Павел Сычев: Я профессионально занимался темой санкционных продуктов, проводил рейды в Москве и других субъектах. Я знаю, как завозятся, какие есть законодательные пробелы. Вы сами сказали, что для россиян, для наших граждан, которые помнят страшную войну, для блокадников Ленинграда, само слово «уничтожение» звучит как кощунство. Санкционные продукты не везутся в белоснежных фурах, и к тому, как они завозятся, есть ряд вопросов. Непонятно, соблюдается ли температурный режим, где они находились. Продукты везут с поддельными документами — нет ни сертификатов качества, ни других нормативных актов: где они были сделаны, кем они были переданы? Можно понять только географическое происхождение данной продукции, но не более того. Как такую продукцию можно отправлять детям, в дома престарелых, ветеранам? Если кто-то отравится, то кто будет нести ответственность? Экономически это тоже невыгодно: большие затраты. На таможне надо будет ставить лаборатории, брать анализы с этих больших партий, проверять чуть ли не каждую головку сыра, ждать несколько дней результаты, при этом хранить эту продукцию в нужном температурном режиме, потом опять загружать, куда-то везти. Это ни экономически, никак осуществить невозможно.

Л.Л.: На это некоторые эксперты возразят, что существует отработанная система фальсификации сертификатов, когда за определенную сумму денег выдаются сертификаты, очень трудно отличимые от настоящих, и поди разбери. Что же, это значит, что теперь нужно проверять весь поток товаров продуктового назначения на предмет того, не фальшивые ли они? Как с этим поступать?

П.С.: Если есть хотя бы компания-поставщик, компания-изготовитель и другие документы, то при выявлении Роспотребнадзором, Россельхознадзором каких-то вещей будет с кого спросить, изъять эту партию и предотвратить появление данной продукции на прилавках. Будет хотя бы понимание, откуда, с какого завода она пришла. А здесь как поступать? Во-вторых, эти продукты часто маскируются в фурах, их закидывают каким-то строительным мусором, дсп, а внутри лежат вперемешку различные продукты питания. Фуры ждут по несколько дней нужного коридора, чтобы это все завезти. Конечно, температурный режим не соблюдается. Поэтому проблем в этом формате много. Самое главное – это серьезная экономическая мера для наших производителей, фермеров.

Л.Л.: Павел, мы затронули социальный аспект публичного уничтожения продуктов питания, и наш гость Владимир Соколов отметил — я думаю, вполне справедливо, — что прежде чем это делать, властям стоило бы, наверное, народу объяснить, зачем конкретно это делается и почему по-другому поступать нельзя. Иначе картина уничтожения продуктов питания в стране, знакомой с голодом, выглядит довольно кощунственно. Как вы этот недочет можете объяснить: что у властей не было времени или желания?

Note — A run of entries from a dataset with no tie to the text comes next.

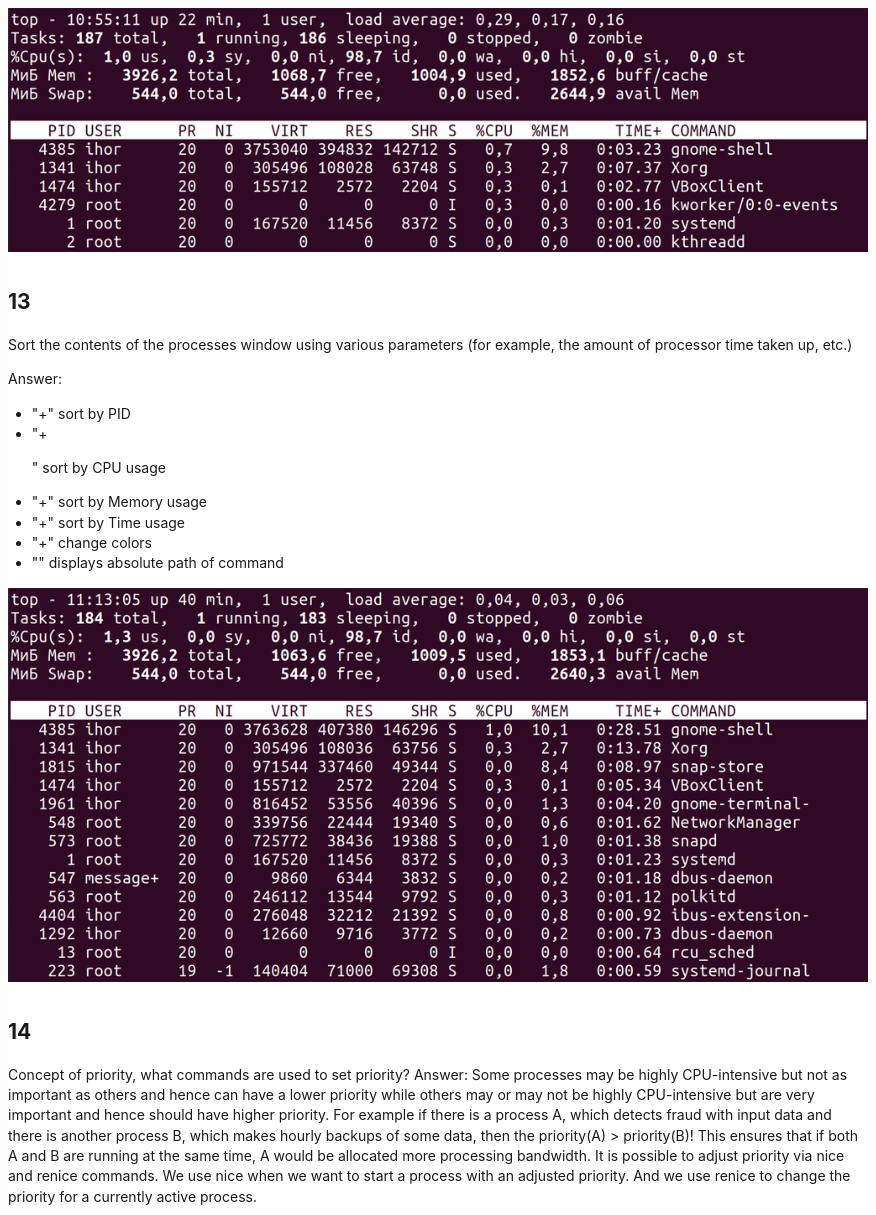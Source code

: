 ![This is an image](https://github.com/Ihor-2022/DevOps_online_Kyiv_2022Q1Q2/blob/master/m4/task4.3/021.png)

 ## 13
Sort the contents of the processes window using various parameters (for example, the amount of processor time taken up, etc.)

Answer:
- "<Shift>+<N>" sort by PID
- "<Shift>+<P>" sort by CPU usage
- "<Shift>+<M>" sort by Memory usage
- "<Shift>+<T>" sort by Time usage
- "<Shift>+<Z>" change colors
- "<c>" displays absolute path of command

![This is an image](https://github.com/Ihor-2022/DevOps_online_Kyiv_2022Q1Q2/blob/master/m4/task4.3/022.png)

 ## 14
Concept of priority, what commands are used to set priority?
Answer:
Some processes may be highly CPU-intensive but not as important as others and hence can have a lower priority while others may or may not be highly CPU-intensive but are very important and hence should have higher priority.
For example if there is a process A, which detects fraud with input data and there is another process B, which makes hourly backups of some data, then the priority(A) > priority(B)!
This ensures that if both A and B are running at the same time, A would be allocated more processing bandwidth.
It is possible to adjust priority via nice and renice commands. We use nice when we want to start a process with an adjusted priority. And we use renice to change the priority for a currently active process.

П.С.: Объяснения были, но, наверное, стоило более подробно объяснить, почему необходимо так делать. Наверное, и наши федеральные телеканалы переборщили. Понятно, что это было темой дня, но видео с таможни с показом, как бульдозером уничтожались, закапывались сыры, было ни к чему. Элемент контроля должен быть, но для многих зрителей это был достаточно кощунственный момент. Такую визуализацию не стоило делать.

Л.Л.: Уничтожение партии продуктов питания само по себе к дефициту продуктов питания не приведет. Но власти сами признают, что пока замещать их полностью не удается. Некоторые продукты могут если не исчезнуть с полок, как это было в памятные советские времена, то постепенно стать дефицитом. Это в условиях свободного рынка ведет к повышению цен на них.

П.С.: Каких-то сверхдефицитных вещей нет и не было. Прилавки достаточно серьезно заполнены уже отечественной продукцией. Если говорить про какие-то деликатесы, то исторически так сложилось, что Российская Федерация не производит хамон, сыры с плесенью, хотя к этому тоже можно прийти. Думаю, наши граждане от такой продукции могут отказаться.

Л.Л.: Я не говорю о каких-то экзотических или специфических продуктах питания. Я говорю об обыкновенном масле, сыре, мясе.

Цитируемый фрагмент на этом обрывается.